(Extracted records)
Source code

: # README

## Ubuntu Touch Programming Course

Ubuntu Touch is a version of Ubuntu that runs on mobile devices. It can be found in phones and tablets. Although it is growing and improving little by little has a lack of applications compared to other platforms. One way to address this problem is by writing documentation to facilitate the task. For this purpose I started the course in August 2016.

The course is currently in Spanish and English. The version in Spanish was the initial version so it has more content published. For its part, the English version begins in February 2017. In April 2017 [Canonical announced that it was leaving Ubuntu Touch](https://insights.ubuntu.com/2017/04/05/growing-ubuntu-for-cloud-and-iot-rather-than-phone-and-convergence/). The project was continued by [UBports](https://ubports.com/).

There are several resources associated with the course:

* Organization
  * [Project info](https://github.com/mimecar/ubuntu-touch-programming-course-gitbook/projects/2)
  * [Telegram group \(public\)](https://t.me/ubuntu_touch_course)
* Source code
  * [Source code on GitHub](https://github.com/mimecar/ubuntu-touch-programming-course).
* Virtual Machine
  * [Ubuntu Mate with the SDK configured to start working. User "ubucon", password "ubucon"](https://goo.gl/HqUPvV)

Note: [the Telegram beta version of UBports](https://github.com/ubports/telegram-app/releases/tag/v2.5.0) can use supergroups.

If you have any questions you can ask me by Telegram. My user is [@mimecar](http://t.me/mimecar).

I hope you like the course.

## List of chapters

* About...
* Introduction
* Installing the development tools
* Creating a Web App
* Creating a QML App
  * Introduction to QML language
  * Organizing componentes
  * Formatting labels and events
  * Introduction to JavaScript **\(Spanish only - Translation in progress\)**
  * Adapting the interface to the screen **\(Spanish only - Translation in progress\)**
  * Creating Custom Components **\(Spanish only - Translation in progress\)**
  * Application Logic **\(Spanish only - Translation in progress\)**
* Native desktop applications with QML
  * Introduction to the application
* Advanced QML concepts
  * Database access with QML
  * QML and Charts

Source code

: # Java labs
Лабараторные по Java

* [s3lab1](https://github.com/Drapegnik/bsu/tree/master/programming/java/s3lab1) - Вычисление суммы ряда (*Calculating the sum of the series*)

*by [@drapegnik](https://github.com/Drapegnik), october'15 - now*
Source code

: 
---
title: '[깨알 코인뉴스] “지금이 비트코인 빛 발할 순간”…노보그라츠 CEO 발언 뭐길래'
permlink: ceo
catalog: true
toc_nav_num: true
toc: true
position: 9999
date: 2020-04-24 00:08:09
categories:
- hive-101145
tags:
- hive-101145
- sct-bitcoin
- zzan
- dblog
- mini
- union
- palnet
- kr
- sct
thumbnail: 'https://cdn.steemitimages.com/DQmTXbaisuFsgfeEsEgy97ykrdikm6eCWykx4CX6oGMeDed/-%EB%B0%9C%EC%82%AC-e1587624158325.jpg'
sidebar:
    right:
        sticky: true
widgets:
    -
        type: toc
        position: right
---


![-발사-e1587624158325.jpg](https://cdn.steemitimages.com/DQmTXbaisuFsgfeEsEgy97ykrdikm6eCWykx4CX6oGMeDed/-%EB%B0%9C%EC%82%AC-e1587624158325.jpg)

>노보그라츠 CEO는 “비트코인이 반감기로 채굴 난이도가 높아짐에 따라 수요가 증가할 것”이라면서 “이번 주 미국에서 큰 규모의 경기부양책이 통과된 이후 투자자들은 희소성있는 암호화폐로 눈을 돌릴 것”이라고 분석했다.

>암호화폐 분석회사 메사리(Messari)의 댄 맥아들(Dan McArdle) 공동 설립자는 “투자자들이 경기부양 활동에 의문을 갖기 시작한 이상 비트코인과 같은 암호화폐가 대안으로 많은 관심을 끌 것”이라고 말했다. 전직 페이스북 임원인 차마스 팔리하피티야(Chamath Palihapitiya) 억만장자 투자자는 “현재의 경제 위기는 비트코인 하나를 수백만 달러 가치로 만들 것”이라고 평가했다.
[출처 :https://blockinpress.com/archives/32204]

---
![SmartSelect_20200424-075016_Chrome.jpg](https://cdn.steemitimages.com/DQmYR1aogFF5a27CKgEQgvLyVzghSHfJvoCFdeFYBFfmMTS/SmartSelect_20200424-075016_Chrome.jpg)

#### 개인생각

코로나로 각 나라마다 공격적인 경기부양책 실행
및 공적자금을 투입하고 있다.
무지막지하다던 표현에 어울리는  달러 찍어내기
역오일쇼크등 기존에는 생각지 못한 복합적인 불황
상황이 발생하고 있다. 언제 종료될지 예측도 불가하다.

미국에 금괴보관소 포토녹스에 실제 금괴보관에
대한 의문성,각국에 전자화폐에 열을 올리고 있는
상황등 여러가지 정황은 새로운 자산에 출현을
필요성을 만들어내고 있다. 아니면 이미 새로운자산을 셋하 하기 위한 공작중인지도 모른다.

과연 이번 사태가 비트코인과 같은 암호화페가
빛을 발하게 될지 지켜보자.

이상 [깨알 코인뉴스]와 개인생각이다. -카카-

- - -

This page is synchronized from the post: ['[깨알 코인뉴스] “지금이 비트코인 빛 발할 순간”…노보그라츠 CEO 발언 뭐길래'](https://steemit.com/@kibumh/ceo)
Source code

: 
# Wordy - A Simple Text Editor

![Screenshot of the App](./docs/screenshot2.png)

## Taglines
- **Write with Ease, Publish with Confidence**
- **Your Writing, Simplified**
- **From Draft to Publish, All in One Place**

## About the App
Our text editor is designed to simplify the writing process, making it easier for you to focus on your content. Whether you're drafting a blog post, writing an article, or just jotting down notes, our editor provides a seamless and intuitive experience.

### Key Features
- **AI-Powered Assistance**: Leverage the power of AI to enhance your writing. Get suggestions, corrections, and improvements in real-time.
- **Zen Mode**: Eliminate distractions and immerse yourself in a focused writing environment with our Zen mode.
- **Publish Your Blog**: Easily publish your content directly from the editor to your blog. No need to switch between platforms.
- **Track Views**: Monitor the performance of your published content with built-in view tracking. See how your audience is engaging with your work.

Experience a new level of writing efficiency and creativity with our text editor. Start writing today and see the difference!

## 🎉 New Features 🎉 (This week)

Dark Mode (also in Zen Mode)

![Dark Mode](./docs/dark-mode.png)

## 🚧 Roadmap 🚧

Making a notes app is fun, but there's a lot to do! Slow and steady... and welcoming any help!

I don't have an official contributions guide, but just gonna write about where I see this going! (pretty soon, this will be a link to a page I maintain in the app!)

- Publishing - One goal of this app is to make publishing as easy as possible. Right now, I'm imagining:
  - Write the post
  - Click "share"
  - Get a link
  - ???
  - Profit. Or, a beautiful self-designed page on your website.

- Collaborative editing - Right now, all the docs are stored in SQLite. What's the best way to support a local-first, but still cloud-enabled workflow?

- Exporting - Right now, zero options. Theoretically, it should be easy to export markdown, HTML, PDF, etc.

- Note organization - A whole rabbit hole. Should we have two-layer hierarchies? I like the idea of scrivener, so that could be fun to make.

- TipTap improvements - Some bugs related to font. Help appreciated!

◆ **Exercise directions**: Repeat exactly the lines above from the one with "date: 2020-04-24 00:08:09" up to and including the one with "상황이 발생하고 있다. 언제 종료될지 예측도 불가하다.". No other line belongs in the reply.

◆ **Finished task**:
date: 2020-04-24 00:08:09
categories:
- hive-101145
tags:
- hive-101145
- sct-bitcoin
- zzan
- dblog
- mini
- union
- palnet
- kr
- sct
thumbnail: 'https://cdn.steemitimages.com/DQmTXbaisuFsgfeEsEgy97ykrdikm6eCWykx4CX6oGMeDed/-%EB%B0%9C%EC%82%AC-e1587624158325.jpg'
sidebar:
    right:
        sticky: true
widgets:
    -
        type: toc
        position: right
---


![-발사-e1587624158325.jpg](https://cdn.steemitimages.com/DQmTXbaisuFsgfeEsEgy97ykrdikm6eCWykx4CX6oGMeDed/-%EB%B0%9C%EC%82%AC-e1587624158325.jpg)

>노보그라츠 CEO는 “비트코인이 반감기로 채굴 난이도가 높아짐에 따라 수요가 증가할 것”이라면서 “이번 주 미국에서 큰 규모의 경기부양책이 통과된 이후 투자자들은 희소성있는 암호화폐로 눈을 돌릴 것”이라고 분석했다.

>암호화폐 분석회사 메사리(Messari)의 댄 맥아들(Dan McArdle) 공동 설립자는 “투자자들이 경기부양 활동에 의문을 갖기 시작한 이상 비트코인과 같은 암호화폐가 대안으로 많은 관심을 끌 것”이라고 말했다. 전직 페이스북 임원인 차마스 팔리하피티야(Chamath Palihapitiya) 억만장자 투자자는 “현재의 경제 위기는 비트코인 하나를 수백만 달러 가치로 만들 것”이라고 평가했다.
[출처 :https://blockinpress.com/archives/32204]

---
![SmartSelect_20200424-075016_Chrome.jpg](https://cdn.steemitimages.com/DQmYR1aogFF5a27CKgEQgvLyVzghSHfJvoCFdeFYBFfmMTS/SmartSelect_20200424-075016_Chrome.jpg)

#### 개인생각

코로나로 각 나라마다 공격적인 경기부양책 실행
및 공적자금을 투입하고 있다.
무지막지하다던 표현에 어울리는  달러 찍어내기
역오일쇼크등 기존에는 생각지 못한 복합적인 불황
상황이 발생하고 있다. 언제 종료될지 예측도 불가하다.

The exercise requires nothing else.